You know the story. The smart guys at AIG, Goldman Sachs, Citibank, etc. got hundreds of billions of tax dollars to repay investors who bought securities based on worthless mortgages. Nobody knows just where the tax money went but the financial institutions ended up making record profits and handing out multimillion-dollar bonuses to their executives. A bemused Congress is finally holding hearings and the Justice Department is finally investigating whether there was some hanky-panky going on.

Then there was the health care “reform” mess, which revealed how much influence the insurance industry has bought in Congress. You would have to be hiding in a cave not to realize by now that most elected representatives in America – Democrats as well as Republicans – vote according to the will of their major campaign contributors.  The public is so turned off by the wheeling and dealing in Congress that support for health care reform – once quite popular – has all but evaporated.

If Brown wins, Democrats would lose the 60-vote Senate majority needed to finally pass the health-care bill. But the people of Massachusetts don’t seem to care about that. The state has its own health insurance program, for one thing. For another, people are sick of the endless squabbling over “reform.” They’re ready to turn off the whole ugly “debate.”

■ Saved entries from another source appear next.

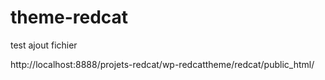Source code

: # theme-redcat

test ajout fichier

http://localhost:8888/projets-redcat/wp-redcattheme/redcat/public_html/

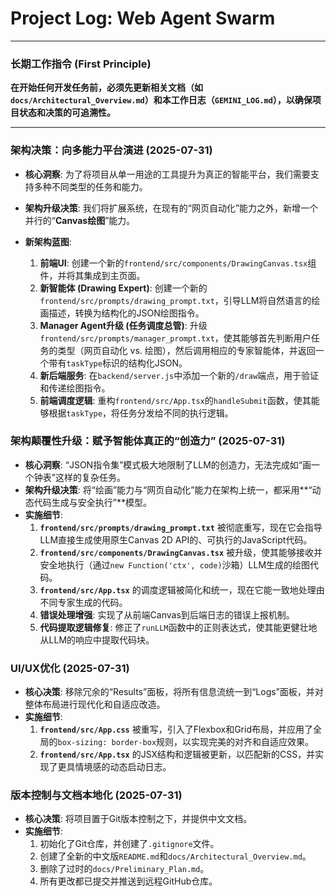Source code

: # Project Log: Web Agent Swarm

---

### **长期工作指令 (First Principle)**

**在开始任何开发任务前，必须先更新相关文档（如`docs/Architectural_Overview.md`）和本工作日志（`GEMINI_LOG.md`），以确保项目状态和决策的可追溯性。**

---

### **架构决策：向多能力平台演进 (2025-07-31)**

*   **核心洞察**: 为了将项目从单一用途的工具提升为真正的智能平台，我们需要支持多种不同类型的任务和能力。

*   **架构升级决策**: 我们将扩展系统，在现有的“网页自动化”能力之外，新增一个并行的“**Canvas绘图**”能力。

*   **新架构蓝图**:
    1.  **前端UI**: 创建一个新的`frontend/src/components/DrawingCanvas.tsx`组件，并将其集成到主页面。
    2.  **新智能体 (Drawing Expert)**: 创建一个新的`frontend/src/prompts/drawing_prompt.txt`，引导LLM将自然语言的绘画描述，转换为结构化的JSON绘图指令。
    3.  **Manager Agent升级 (任务调度总管)**: 升级`frontend/src/prompts/manager_prompt.txt`，使其能够首先判断用户任务的类型（网页自动化 vs. 绘图），然后调用相应的专家智能体，并返回一个带有`taskType`标识的结构化JSON。
    4.  **新后端服务**: 在`backend/server.js`中添加一个新的`/draw`端点，用于验证和传递绘图指令。
    5.  **前端调度逻辑**: 重构`frontend/src/App.tsx`的`handleSubmit`函数，使其能够根据`taskType`，将任务分发给不同的执行逻辑。

### **架构颠覆性升级：赋予智能体真正的“创造力” (2025-07-31)**

*   **核心洞察**: “JSON指令集”模式极大地限制了LLM的创造力，无法完成如“画一个钟表”这样的复杂任务。
*   **架构升级决策**: 将“绘画”能力与“网页自动化”能力在架构上统一，都采用**“动态代码生成与安全执行”**模型。
*   **实施细节**:
    1.  **`frontend/src/prompts/drawing_prompt.txt`** 被彻底重写，现在它会指导LLM直接生成使用原生Canvas 2D API的、可执行的JavaScript代码。
    2.  **`frontend/src/components/DrawingCanvas.tsx`** 被升级，使其能够接收并安全地执行（通过`new Function('ctx', code)`沙箱）LLM生成的绘图代码。
    3.  **`frontend/src/App.tsx`** 的调度逻辑被简化和统一，现在它能一致地处理由不同专家生成的代码。
    4.  **错误处理增强**: 实现了从前端Canvas到后端日志的错误上报机制。
    5.  **代码提取逻辑修复**: 修正了`runLLM`函数中的正则表达式，使其能更健壮地从LLM的响应中提取代码块。

### **UI/UX优化 (2025-07-31)**

*   **核心决策**: 移除冗余的“Results”面板，将所有信息流统一到“Logs”面板，并对整体布局进行现代化和自适应改造。
*   **实施细节**:
    1.  **`frontend/src/App.css`** 被重写，引入了Flexbox和Grid布局，并应用了全局的`box-sizing: border-box`规则，以实现完美的对齐和自适应效果。
    2.  **`frontend/src/App.tsx`** 的JSX结构和逻辑被更新，以匹配新的CSS，并实现了更具情境感的动态启动日志。

### **版本控制与文档本地化 (2025-07-31)**

*   **核心决策**: 将项目置于Git版本控制之下，并提供中文文档。
*   **实施细节**:
    1.  初始化了Git仓库，并创建了`.gitignore`文件。
    2.  创建了全新的中文版`README.md`和`docs/Architectural_Overview.md`。
    3.  删除了过时的`docs/Preliminary_Plan.md`。
    4.  所有更改都已提交并推送到远程GitHub仓库。
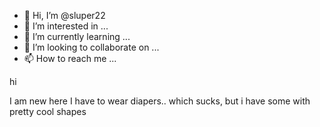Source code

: - 👋 Hi, I’m @sluper22
- 👀 I’m interested in ...
- 🌱 I’m currently learning ...
- 💞️ I’m looking to collaborate on ...
- 📫 How to reach me ...

<!---
sluper22/sluper22 is a ✨ special ✨ repository because its `README.md` (this file) appears on your GitHub profile.
You can click the Preview link to take a look at your changes.
--->hi
I am new here
I have to wear diapers..
which sucks, but i have some with pretty cool shapes
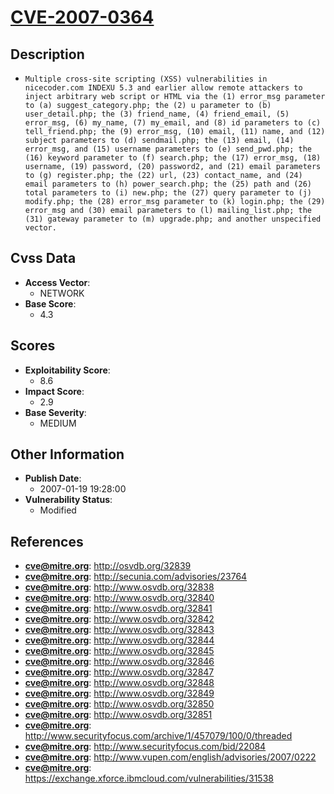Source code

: 
# [CVE-2007-0364](https://cve.mitre.org/cgi-bin/cvename.cgi?name=CVE-2007-0364)

## Description

- `Multiple cross-site scripting (XSS) vulnerabilities in nicecoder.com INDEXU 5.3 and earlier allow remote attackers to inject arbitrary web script or HTML via the (1) error_msg parameter to (a) suggest_category.php; the (2) u parameter to (b) user_detail.php; the (3) friend_name, (4) friend_email, (5) error_msg, (6) my_name, (7) my_email, and (8) id parameters to (c) tell_friend.php; the (9) error_msg, (10) email, (11) name, and (12) subject parameters to (d) sendmail.php; the (13) email, (14) error_msg, and (15) username parameters to (e) send_pwd.php; the (16) keyword parameter to (f) search.php; the (17) error_msg, (18) username, (19) password, (20) password2, and (21) email parameters to (g) register.php; the (22) url, (23) contact_name, and (24) email parameters to (h) power_search.php; the (25) path and (26) total parameters to (i) new.php; the (27) query parameter to (j) modify.php; the (28) error_msg parameter to (k) login.php; the (29) error_msg and (30) email parameters to (l) mailing_list.php; the (31) gateway parameter to (m) upgrade.php; and another unspecified vector.`

## Cvss Data

- **Access Vector**:
  - NETWORK
- **Base Score**:
  - 4.3

## Scores

- **Exploitability Score**:
  - 8.6
- **Impact Score**:
  - 2.9
- **Base Severity**:
  - MEDIUM

## Other Information

- **Publish Date**:
  - 2007-01-19 19:28:00
- **Vulnerability Status**:
  - Modified

## References

- **cve@mitre.org**: http://osvdb.org/32839
- **cve@mitre.org**: http://secunia.com/advisories/23764
- **cve@mitre.org**: http://www.osvdb.org/32838
- **cve@mitre.org**: http://www.osvdb.org/32840
- **cve@mitre.org**: http://www.osvdb.org/32841
- **cve@mitre.org**: http://www.osvdb.org/32842
- **cve@mitre.org**: http://www.osvdb.org/32843
- **cve@mitre.org**: http://www.osvdb.org/32844
- **cve@mitre.org**: http://www.osvdb.org/32845
- **cve@mitre.org**: http://www.osvdb.org/32846
- **cve@mitre.org**: http://www.osvdb.org/32847
- **cve@mitre.org**: http://www.osvdb.org/32848
- **cve@mitre.org**: http://www.osvdb.org/32849
- **cve@mitre.org**: http://www.osvdb.org/32850
- **cve@mitre.org**: http://www.osvdb.org/32851
- **cve@mitre.org**: http://www.securityfocus.com/archive/1/457079/100/0/threaded
- **cve@mitre.org**: http://www.securityfocus.com/bid/22084
- **cve@mitre.org**: http://www.vupen.com/english/advisories/2007/0222
- **cve@mitre.org**: https://exchange.xforce.ibmcloud.com/vulnerabilities/31538
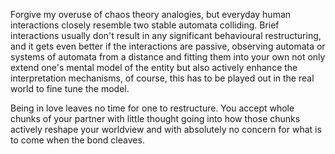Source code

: Forgive my overuse of chaos theory analogies, but everyday human interactions closely resemble two stable automata colliding. Brief interactions usually don't result in any significant behavioural restructuring, and it gets even better if the interactions are passive, observing automata or systems of automata from a distance and fitting them into your own not only extend one's mental model of the entity but also actively enhance the interpretation mechanisms, of course, this has to be played out in the real world to fine tune the model.

Being in love leaves no time for one to restructure. You accept whole chunks of your partner with little thought going into how those chunks actively reshape your worldview and with absolutely no concern for what is to come when the bond cleaves.
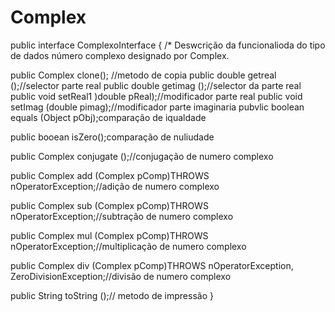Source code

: # Complex
public interface ComplexoInterface
{
/* Deswcrição da funcionalioda do tipo de dados número complexo designado por Complex.

public Complex clone(); //metodo de copia
public double getreal ();//selector parte real
public double getimag ();//selector da parte real
public void setReal1 )double pReal);//modificador parte real
public void setImag (double pimag);//modificador parte imaginaria
pubvlic boolean equals (Object pObj);comparação de iqualdade

public booean isZero();comparação de nuliudade

public Complex conjugate ();//conjugação de numero complexo

public Complex add (Complex pComp)THROWS nOperatorException;//adição de numero complexo

public Complex sub (Complex pComp)THROWS nOperatorException;//subtração de numero complexo


public Complex mul (Complex pComp)THROWS nOperatorException;//multiplicação de numero complexo


public Complex div (Complex pComp)THROWS nOperatorException, ZeroDivisionException;//divisão  de numero complexo


public String toString ();// metodo de impressão
}
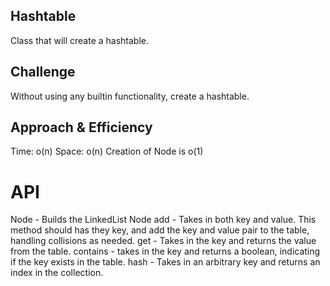 ## Hashtable
Class that will create a hashtable.

## Challenge
Without using any builtin functionality, create a hashtable.

## Approach & Efficiency
Time: o(n) Space: o(n)
Creation of Node is o(1)

# API
Node - Builds the LinkedList Node
add - Takes in both key and value.  This method should has they key, and add the key and value 
    pair to the table, handling collisions as needed.
get - Takes in the key and returns the value from the table.
contains - takes in the key and returns a boolean, indicating if the key exists in the table.
hash - Takes in an arbitrary key and returns an index in the collection.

Of course, voters know that the way things work in Washington is not new. They know Barack Obama and the Democrats didn’t introduce the rampant flimflammery spotlighted by the health care row. That’s the way it was under Bush and the Republicans. Indeed, it has been that way for a very long time.

But the election of a Democratic president and a huge majority in the House and Senate hasn’t changed things that much, either. Treasury Secretary Tim Geithner acts a lot like his predecessor Hank Paulson, and a lot of the Bush and Clinton insiders have turned up in Obama’s administration.

Voters are asking what happened to the “change we can believe in” that Obama promised. And it looks as if they’re ready to take matters into their own hands.

If Coakley survives the scare in Massachusetts, the Democrats would be wise to get the message, anyway. American voters have had it with “business as usual” in Washington. They’ re sick to death of elected representatives selling their votes and lobbyists writing legislation. They’re ready to kick everybody out and start over.